*** Opening RECORDS FOR THIS EXERCISE ***
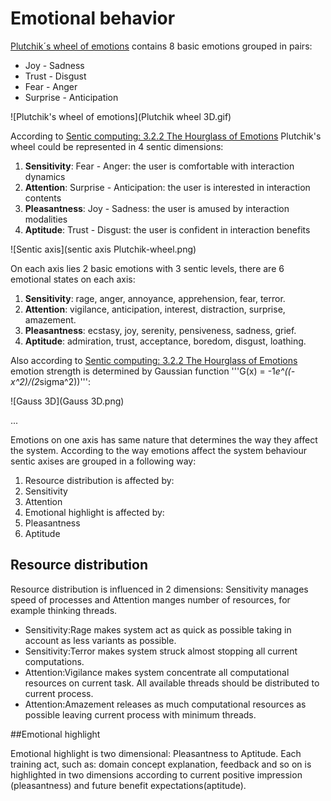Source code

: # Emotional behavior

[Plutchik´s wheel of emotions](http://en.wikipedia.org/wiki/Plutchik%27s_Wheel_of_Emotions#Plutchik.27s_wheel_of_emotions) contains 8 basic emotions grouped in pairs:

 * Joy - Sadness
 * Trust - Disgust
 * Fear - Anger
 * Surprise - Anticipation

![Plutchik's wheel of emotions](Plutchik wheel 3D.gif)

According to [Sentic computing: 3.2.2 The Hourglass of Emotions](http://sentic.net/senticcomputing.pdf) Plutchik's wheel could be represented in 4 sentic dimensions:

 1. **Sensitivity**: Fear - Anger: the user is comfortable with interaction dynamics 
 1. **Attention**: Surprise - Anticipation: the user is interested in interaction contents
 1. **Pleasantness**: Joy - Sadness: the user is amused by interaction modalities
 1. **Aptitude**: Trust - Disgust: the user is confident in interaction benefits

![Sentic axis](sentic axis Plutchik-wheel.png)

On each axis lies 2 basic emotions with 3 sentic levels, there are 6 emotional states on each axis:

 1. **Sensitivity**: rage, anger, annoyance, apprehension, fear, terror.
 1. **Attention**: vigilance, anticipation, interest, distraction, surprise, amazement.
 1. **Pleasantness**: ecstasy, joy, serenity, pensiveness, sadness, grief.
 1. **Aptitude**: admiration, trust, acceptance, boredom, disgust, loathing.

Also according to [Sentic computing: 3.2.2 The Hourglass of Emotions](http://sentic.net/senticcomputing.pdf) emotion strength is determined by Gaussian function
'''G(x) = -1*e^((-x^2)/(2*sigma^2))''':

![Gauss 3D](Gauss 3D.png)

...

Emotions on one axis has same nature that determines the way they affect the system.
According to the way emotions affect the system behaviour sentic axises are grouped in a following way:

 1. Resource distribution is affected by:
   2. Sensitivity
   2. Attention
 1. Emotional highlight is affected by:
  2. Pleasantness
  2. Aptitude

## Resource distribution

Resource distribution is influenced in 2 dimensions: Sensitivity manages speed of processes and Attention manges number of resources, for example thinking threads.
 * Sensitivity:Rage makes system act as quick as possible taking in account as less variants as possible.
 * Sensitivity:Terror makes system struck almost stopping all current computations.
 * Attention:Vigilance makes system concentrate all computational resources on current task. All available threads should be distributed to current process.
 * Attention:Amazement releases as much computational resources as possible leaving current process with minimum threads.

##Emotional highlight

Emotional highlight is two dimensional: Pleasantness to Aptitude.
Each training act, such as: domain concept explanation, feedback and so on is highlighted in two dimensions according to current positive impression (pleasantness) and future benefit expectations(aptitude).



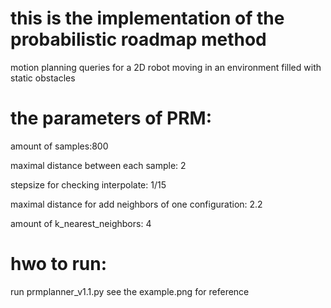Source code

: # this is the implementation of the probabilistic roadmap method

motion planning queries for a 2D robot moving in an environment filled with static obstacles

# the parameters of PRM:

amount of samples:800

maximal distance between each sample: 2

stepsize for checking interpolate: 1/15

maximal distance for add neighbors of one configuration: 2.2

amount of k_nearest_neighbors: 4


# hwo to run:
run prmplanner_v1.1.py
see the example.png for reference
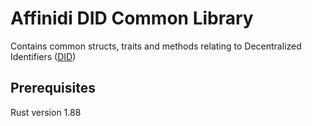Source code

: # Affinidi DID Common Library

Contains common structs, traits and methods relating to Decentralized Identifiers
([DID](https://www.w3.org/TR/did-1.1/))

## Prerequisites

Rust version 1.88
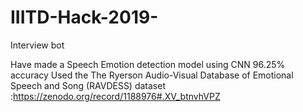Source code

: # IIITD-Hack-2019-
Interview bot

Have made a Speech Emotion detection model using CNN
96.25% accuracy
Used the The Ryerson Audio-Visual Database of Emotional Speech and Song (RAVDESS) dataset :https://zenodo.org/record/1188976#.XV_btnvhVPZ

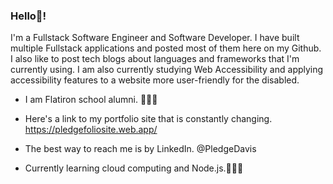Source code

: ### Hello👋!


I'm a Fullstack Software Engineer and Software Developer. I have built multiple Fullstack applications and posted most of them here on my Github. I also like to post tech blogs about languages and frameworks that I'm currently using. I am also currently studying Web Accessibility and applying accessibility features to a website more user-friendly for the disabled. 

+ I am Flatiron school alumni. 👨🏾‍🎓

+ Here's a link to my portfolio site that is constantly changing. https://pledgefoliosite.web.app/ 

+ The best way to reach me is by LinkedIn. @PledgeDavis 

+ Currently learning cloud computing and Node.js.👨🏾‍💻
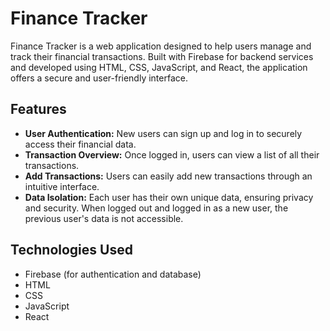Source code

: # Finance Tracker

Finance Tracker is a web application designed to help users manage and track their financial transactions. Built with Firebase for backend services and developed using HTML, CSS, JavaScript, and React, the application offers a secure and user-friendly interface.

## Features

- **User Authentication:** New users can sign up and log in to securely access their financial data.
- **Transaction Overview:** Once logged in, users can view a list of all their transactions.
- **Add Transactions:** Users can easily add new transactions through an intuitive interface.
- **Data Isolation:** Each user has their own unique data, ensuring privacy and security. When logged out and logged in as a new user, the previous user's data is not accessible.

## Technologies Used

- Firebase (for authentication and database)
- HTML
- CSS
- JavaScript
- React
*** Closing RECORDS FOR THIS EXERCISE ***
*** Opening RECORDS FOR THIS EXERCISE ***
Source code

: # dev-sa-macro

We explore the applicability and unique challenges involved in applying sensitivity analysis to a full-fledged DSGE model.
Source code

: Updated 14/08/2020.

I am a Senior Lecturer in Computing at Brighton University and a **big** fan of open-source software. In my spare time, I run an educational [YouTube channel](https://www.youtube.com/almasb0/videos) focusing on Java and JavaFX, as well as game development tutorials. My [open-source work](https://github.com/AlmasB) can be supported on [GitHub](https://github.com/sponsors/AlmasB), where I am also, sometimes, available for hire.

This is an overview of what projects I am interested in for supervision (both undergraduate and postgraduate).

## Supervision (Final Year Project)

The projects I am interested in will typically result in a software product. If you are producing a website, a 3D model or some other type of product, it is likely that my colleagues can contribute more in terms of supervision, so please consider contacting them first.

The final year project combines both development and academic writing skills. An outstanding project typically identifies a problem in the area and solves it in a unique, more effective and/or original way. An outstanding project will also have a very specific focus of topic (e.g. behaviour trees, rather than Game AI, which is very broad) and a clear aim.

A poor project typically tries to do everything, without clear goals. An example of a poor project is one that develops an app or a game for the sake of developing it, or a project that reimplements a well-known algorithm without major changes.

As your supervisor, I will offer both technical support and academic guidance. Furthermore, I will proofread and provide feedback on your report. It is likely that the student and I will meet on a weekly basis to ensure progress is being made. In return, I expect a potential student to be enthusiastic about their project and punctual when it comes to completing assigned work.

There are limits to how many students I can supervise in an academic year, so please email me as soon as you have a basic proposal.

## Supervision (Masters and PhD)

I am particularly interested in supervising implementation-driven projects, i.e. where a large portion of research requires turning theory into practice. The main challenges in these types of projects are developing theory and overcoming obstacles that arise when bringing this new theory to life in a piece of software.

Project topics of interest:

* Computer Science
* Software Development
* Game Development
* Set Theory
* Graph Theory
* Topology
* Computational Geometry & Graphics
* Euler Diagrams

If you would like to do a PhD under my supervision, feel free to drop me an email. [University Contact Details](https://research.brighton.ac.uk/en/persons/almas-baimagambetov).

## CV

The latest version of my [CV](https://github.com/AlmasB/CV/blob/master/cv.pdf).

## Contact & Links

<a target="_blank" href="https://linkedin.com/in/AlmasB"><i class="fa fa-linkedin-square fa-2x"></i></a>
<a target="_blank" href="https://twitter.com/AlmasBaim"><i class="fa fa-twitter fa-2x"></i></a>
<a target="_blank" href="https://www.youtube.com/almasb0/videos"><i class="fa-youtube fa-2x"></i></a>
*** Closing RECORDS FOR THIS EXERCISE ***
**EXERCISE DIRECTIONS**
Copy out, from the records above, every line that holds the string "sentic".

**TASK RESULT**
According to [Sentic computing: 3.2.2 The Hourglass of Emotions](http://sentic.net/senticcomputing.pdf) Plutchik's wheel could be represented in 4 sentic dimensions:
![Sentic axis](sentic axis Plutchik-wheel.png)
On each axis lies 2 basic emotions with 3 sentic levels, there are 6 emotional states on each axis:
Also according to [Sentic computing: 3.2.2 The Hourglass of Emotions](http://sentic.net/senticcomputing.pdf) emotion strength is determined by Gaussian function
According to the way emotions affect the system behaviour sentic axises are grouped in a following way:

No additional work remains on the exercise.